A Game Board Patent

Today’s spotlight document comes in the form of a printed patent drawing.  This illustration was part of a 1904 application for an improved game board.

Gameboard Patent
Drawing for a Game Board, 1/5/1904. From the Records of the Patent and Trademark Office. National Archives Identifier: 595519

Lizzie J. Magie, a citizen of Brentwood, Maryland, submitted this familiar-looking game design as a way to demonstrate economist Henry George’s concept of a single-tax, which was a popular idea being proposed for use in the United States.  Dubbed the Landlord’s Game, the ultimate object of the game is to become the wealthiest player while accumulating as much money as possible.

And why is this so familiar?

In 1935 a game based off of Magie’s board design was patented: Monopoly.
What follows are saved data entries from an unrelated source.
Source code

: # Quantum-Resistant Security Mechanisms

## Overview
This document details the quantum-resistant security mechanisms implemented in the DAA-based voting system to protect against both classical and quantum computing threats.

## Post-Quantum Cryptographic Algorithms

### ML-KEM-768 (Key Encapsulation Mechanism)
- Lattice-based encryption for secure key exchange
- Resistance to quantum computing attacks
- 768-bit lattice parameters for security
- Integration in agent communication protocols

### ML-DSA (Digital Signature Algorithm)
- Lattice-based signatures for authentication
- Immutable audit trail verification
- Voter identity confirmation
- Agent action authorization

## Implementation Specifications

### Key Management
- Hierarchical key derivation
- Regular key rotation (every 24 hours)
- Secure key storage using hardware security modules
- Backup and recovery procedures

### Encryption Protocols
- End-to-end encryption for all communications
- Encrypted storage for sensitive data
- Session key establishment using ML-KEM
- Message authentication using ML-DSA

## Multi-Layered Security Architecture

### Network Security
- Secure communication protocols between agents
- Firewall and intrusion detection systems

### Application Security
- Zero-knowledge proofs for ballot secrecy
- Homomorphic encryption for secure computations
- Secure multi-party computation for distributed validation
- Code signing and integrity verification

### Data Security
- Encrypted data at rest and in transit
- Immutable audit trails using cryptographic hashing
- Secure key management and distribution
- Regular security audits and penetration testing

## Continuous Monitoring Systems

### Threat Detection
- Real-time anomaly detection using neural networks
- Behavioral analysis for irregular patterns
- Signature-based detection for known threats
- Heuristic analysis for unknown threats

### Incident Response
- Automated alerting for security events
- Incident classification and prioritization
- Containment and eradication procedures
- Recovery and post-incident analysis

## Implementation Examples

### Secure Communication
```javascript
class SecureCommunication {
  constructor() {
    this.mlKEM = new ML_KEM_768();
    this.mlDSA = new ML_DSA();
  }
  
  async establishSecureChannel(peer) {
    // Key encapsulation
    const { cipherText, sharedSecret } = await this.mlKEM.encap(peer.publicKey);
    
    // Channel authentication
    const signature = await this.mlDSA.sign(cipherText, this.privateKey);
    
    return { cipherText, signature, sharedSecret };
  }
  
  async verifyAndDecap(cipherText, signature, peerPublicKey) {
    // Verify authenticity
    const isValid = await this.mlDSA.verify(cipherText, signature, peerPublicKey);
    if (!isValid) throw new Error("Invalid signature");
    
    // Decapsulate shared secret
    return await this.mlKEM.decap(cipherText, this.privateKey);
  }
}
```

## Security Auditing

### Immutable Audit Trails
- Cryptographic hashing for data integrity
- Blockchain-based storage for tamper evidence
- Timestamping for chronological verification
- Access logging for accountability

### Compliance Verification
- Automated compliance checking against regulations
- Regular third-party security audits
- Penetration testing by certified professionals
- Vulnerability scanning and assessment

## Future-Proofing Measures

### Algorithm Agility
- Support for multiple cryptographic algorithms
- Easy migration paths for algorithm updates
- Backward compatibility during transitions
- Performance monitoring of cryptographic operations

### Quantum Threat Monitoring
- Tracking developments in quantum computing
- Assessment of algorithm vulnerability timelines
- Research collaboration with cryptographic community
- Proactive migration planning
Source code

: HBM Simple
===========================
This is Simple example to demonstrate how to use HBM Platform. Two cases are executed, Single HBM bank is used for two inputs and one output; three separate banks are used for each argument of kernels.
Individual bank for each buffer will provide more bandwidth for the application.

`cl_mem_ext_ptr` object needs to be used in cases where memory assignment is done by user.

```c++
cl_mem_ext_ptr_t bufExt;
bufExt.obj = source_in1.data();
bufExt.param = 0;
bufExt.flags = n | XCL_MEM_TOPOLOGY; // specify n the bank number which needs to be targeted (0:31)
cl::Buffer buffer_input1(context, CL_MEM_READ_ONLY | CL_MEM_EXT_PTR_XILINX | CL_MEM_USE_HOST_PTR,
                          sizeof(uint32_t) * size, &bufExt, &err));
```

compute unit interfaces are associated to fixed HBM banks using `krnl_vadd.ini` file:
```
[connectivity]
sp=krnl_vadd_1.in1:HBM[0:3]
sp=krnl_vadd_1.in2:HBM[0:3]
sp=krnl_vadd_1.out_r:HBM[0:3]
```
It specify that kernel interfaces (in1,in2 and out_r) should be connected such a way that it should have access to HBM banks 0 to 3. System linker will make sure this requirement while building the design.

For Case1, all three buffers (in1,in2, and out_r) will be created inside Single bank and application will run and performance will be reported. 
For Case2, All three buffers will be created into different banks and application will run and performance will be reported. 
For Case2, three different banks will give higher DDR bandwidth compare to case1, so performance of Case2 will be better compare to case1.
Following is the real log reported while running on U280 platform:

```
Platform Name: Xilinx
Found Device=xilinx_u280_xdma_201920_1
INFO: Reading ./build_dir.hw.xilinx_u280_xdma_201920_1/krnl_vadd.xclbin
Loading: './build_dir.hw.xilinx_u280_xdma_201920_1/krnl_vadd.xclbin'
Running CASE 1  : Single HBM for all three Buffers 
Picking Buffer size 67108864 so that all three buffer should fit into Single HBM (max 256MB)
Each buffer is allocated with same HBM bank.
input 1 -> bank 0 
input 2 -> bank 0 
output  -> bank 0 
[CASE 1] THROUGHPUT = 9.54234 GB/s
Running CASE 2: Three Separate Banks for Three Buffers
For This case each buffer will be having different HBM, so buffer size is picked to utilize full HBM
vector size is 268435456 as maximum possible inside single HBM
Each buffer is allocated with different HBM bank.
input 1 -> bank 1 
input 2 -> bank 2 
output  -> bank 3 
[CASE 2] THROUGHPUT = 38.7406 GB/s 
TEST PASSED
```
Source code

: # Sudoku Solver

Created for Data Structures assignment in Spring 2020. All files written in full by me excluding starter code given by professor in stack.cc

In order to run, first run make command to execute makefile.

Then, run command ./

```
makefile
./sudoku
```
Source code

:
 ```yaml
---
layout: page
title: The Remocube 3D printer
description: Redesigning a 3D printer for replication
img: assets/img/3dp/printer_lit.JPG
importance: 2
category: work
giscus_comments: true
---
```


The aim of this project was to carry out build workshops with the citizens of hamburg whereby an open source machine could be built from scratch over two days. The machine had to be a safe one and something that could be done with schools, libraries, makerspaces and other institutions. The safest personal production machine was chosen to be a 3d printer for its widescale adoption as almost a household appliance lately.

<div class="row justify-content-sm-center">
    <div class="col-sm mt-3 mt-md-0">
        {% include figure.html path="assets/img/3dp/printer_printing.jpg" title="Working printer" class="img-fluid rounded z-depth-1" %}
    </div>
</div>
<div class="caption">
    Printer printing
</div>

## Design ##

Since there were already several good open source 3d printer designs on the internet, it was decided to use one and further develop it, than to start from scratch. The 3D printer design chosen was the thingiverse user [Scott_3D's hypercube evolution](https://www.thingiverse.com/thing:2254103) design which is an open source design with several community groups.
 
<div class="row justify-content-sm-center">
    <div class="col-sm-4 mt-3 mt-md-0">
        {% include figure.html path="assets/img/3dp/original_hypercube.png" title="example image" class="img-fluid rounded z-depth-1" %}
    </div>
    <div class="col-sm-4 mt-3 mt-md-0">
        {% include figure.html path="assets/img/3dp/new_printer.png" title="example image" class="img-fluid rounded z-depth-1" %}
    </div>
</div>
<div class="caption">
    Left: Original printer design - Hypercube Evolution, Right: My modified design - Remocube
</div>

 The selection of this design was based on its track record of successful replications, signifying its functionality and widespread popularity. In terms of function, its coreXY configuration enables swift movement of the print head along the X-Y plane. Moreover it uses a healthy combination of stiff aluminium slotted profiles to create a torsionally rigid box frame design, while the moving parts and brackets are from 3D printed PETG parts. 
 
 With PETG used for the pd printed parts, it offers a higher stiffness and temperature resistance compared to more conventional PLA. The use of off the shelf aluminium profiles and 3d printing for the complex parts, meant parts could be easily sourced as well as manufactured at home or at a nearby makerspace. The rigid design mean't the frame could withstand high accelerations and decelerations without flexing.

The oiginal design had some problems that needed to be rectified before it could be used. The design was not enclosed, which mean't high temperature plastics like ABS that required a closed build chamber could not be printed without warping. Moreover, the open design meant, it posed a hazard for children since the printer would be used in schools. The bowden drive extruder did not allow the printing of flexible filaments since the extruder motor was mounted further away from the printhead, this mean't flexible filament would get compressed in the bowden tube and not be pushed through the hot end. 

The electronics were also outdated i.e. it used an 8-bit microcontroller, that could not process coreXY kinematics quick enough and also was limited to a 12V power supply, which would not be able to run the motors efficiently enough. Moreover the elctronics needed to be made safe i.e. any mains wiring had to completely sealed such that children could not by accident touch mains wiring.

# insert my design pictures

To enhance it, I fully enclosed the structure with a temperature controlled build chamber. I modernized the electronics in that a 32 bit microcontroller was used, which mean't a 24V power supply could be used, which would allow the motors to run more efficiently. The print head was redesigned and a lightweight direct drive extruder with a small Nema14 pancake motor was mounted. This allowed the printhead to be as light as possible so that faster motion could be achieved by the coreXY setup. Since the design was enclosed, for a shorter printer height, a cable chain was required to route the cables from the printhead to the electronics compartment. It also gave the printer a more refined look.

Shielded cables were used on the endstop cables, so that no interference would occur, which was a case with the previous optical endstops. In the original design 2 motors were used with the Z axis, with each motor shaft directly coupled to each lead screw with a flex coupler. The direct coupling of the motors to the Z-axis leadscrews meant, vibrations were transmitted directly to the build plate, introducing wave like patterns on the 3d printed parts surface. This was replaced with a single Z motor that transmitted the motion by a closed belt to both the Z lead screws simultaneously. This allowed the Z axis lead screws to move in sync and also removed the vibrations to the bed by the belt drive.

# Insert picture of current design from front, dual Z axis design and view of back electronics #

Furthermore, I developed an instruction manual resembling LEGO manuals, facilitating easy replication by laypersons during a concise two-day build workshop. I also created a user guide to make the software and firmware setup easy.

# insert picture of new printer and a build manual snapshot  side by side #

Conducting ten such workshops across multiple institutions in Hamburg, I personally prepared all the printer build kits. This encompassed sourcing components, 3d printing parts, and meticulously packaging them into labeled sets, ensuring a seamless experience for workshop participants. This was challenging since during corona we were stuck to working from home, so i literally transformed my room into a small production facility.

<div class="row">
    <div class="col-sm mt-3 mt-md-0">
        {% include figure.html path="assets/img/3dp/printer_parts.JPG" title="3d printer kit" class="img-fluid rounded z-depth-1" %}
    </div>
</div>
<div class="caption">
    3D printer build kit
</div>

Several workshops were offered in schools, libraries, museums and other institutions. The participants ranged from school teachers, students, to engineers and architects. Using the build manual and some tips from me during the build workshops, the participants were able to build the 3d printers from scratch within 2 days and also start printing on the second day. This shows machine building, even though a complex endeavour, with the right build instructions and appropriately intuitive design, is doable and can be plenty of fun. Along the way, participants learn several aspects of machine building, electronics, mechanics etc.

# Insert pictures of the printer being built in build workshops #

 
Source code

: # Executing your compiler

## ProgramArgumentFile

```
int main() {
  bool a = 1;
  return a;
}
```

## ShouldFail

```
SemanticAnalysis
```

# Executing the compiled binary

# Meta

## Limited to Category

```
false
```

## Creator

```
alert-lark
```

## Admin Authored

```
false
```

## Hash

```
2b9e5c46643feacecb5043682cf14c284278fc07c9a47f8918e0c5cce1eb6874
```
We use it to teach about the Constitution at Work, since Article I, Section 8 of the U.S. Constitution states that “The Congress shall have Power…To promote the Progress of Science and useful Arts, by securing for limited Times to Authors and Inventors the exclusive Right to their respective Writings and Discoveries.”

This document is just one of many records from the Patent and Trademark Office we hold at the National Archives available for use on DocsTeach.

Today’s post came from former social media intern Holly Chisholm.